=== Section Start ===
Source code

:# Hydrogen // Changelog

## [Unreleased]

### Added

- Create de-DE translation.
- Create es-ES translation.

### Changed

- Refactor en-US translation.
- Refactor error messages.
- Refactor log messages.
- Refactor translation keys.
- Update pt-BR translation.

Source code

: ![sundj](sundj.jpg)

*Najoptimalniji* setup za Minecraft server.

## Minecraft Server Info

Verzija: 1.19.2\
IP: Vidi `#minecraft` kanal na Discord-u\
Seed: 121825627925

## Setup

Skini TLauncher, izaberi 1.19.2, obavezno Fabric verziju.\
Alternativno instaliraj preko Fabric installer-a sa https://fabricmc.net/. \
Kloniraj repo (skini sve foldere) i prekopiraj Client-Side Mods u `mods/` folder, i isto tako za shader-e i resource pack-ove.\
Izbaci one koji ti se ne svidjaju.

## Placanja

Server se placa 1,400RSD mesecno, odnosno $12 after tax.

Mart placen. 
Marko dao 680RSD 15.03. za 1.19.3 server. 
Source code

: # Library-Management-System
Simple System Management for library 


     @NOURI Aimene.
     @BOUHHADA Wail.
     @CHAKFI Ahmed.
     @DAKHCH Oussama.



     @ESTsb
=== Section End ===
* Exercise brief *
Only the lines containing "Management" are needed; pull them out of the listing.

* Solution *
: # Library-Management-System
Simple System Management for library 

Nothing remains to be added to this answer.